Well, the precise answer for any one person depends on a number of variables. But speaking on a higher level the answer is usually no.
If you would like to discuss your personal investment plan with a financial planner, please get in touch.
Markets cycle. That is what they do.
Financial markets and share values respond to a myriad of factors, some grounded in economic fact, or company performance. But they also respond to social factors. The ups and downs are magnified by human behaviour. When prices are going up, it instils confidence and people buy in. Increasing demand increases the price. More confidence, more demand, etc.
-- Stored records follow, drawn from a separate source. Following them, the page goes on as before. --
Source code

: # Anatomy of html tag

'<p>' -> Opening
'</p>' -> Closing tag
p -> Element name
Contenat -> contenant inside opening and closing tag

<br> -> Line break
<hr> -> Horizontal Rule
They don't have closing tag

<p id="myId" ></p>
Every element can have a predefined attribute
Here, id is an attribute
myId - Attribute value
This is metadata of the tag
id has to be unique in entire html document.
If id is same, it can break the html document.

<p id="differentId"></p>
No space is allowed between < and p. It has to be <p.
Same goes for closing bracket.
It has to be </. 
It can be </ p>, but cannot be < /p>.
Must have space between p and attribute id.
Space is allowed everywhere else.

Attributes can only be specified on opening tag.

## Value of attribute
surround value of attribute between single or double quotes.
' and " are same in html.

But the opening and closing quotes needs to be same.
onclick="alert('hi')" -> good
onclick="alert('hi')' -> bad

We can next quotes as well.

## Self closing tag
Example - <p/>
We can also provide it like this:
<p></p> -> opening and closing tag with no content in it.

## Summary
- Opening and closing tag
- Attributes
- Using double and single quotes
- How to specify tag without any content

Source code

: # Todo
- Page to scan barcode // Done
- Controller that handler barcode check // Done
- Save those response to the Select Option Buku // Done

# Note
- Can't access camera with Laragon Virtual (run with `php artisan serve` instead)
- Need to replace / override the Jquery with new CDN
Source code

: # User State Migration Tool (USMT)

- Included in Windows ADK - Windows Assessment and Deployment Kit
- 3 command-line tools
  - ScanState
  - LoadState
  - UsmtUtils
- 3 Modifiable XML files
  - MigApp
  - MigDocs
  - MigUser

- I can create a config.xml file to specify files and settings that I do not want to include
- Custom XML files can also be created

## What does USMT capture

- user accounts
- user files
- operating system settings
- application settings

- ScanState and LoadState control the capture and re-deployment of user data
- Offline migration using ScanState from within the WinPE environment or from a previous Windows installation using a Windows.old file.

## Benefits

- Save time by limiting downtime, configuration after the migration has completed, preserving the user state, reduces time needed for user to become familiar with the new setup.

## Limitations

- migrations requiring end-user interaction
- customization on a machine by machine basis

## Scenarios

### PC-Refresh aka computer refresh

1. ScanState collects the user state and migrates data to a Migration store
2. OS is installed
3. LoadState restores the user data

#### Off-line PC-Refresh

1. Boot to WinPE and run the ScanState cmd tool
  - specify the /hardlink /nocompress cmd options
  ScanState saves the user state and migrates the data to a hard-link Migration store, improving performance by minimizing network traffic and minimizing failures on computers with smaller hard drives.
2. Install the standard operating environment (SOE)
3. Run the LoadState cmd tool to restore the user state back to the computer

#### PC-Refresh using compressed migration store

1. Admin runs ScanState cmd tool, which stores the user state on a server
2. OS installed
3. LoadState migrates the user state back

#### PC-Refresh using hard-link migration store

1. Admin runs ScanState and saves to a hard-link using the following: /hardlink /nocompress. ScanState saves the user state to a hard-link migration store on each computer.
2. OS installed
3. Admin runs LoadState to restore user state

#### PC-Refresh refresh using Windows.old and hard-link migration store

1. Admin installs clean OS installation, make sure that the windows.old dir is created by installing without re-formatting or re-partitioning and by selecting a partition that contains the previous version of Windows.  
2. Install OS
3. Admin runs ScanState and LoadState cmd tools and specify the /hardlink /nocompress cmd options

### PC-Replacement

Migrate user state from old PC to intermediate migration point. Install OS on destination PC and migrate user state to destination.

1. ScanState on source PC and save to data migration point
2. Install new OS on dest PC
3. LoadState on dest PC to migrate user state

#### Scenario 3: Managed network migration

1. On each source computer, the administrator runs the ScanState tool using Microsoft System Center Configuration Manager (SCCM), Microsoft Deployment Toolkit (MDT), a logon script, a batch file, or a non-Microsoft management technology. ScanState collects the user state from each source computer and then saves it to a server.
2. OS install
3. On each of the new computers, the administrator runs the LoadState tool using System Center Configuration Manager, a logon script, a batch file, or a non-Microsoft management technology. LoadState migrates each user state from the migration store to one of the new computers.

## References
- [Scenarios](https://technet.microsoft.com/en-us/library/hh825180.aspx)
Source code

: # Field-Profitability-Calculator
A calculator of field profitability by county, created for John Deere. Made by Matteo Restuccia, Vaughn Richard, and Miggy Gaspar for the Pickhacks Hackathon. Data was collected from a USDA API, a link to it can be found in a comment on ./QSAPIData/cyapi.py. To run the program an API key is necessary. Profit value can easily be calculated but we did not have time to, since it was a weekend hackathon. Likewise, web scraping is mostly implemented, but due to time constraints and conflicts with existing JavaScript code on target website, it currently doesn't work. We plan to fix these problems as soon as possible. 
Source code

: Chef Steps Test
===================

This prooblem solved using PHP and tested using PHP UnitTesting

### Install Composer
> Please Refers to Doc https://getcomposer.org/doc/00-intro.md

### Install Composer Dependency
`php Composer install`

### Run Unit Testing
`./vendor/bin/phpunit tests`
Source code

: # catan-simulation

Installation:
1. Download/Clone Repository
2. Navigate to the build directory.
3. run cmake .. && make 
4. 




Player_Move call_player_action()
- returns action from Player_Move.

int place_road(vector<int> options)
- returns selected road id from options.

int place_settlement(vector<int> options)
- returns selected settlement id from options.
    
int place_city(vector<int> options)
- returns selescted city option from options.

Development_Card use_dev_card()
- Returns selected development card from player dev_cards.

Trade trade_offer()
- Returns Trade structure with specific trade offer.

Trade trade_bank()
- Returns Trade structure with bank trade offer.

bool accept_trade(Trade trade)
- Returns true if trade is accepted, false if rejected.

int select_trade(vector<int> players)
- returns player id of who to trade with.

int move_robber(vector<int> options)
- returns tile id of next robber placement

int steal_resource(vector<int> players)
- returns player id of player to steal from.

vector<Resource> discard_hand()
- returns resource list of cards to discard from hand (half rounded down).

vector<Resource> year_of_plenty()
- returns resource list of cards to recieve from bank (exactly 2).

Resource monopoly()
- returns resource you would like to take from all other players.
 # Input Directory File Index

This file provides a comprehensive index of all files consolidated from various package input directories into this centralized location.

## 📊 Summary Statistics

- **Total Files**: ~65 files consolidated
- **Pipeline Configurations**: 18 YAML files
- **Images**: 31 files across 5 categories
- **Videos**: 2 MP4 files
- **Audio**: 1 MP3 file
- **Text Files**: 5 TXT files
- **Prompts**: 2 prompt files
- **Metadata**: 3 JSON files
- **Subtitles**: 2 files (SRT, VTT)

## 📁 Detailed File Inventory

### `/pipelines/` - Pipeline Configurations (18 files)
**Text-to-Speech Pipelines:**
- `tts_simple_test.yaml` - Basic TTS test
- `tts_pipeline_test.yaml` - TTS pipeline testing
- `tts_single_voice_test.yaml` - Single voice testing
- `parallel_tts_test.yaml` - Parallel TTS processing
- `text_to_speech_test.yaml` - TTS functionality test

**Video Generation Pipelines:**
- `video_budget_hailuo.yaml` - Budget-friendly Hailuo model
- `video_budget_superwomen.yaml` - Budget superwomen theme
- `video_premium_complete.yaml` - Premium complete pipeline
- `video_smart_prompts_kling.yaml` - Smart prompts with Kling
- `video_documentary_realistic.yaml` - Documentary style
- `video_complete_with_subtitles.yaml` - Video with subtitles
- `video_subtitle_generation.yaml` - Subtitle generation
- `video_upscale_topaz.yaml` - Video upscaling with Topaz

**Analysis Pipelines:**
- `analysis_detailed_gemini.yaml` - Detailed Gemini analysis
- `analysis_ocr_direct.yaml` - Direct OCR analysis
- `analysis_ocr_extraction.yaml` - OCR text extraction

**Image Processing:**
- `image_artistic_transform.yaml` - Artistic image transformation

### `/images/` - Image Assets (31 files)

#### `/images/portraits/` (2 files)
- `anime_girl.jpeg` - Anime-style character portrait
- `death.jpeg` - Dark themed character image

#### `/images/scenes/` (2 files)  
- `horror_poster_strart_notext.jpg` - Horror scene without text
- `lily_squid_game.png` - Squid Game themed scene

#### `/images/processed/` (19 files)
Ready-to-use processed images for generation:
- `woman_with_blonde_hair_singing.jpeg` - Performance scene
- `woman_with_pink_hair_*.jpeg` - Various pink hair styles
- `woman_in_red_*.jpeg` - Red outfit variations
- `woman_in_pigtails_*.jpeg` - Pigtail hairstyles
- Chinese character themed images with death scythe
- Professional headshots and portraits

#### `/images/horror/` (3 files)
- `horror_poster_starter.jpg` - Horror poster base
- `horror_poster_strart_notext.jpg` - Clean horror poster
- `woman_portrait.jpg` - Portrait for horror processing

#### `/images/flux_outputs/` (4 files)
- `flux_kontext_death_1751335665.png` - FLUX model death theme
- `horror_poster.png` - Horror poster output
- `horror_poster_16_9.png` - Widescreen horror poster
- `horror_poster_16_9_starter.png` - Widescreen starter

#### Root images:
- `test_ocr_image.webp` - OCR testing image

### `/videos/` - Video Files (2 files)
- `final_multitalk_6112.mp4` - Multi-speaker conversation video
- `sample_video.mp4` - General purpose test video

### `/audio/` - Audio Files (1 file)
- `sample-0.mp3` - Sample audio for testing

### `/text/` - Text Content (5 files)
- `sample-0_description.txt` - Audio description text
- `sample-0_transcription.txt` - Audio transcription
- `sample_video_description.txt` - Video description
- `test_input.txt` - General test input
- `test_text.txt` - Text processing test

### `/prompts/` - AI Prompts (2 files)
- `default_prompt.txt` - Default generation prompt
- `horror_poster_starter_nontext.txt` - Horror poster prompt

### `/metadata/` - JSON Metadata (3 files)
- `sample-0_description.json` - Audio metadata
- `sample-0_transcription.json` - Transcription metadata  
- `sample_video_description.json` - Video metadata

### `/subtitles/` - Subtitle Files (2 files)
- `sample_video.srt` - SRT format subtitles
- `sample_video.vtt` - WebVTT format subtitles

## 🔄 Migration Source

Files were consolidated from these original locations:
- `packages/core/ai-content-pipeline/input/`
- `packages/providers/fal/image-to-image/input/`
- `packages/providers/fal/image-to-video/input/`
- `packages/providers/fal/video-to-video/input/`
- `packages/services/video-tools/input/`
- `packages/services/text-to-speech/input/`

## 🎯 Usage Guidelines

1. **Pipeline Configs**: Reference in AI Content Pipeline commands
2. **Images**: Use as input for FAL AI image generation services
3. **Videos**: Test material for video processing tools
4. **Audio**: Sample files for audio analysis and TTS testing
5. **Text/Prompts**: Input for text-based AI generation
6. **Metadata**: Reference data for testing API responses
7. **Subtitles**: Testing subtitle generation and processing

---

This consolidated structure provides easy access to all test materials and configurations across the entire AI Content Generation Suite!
When there are negative indicators, people sell off. A bit of momentum in a sell can lead to worry or fear. Confidence is rocked and the market goes down. The more it goes down, the more confidence is tested. The more we sell, etc…
At the extremes, emotionally driven investment sees people buy high (when confidence seems high) and sell low (when fear sets in).
Emotion and risk
When we are looking after our own money, it is perfectly normal for emotion to get involved. We are not just talking about dollars and cents, we are talking about our sense of security, our feeling of freedom and control, and our ability to realise our goals and dreams. It’s important stuff!
What is commonly not understood, however, is how much risk we take on when we make decisions that are emotion-impacted. Earlier this year, we spoke about the five investing psychology traps you must avoid.
As you can see from the above graph if emotions get in the way are we are buying high and selling low, we will not do well from the investment. It is a very risky strategy.
Investment Philosophy: Balancing Risk and Return
As financial advisers, we see our job as helping you identify your risk preference, your goals and objectives, and then designing a financial strategy that helps you in your journey, according to your preferences. And then it is our job to do what we can to ensure you live up to that strategy year in and year out. Our Investment Philosophy or approach to wealth management is very much founded on the need to balance risk and return, and to be upfront about the risks being taken.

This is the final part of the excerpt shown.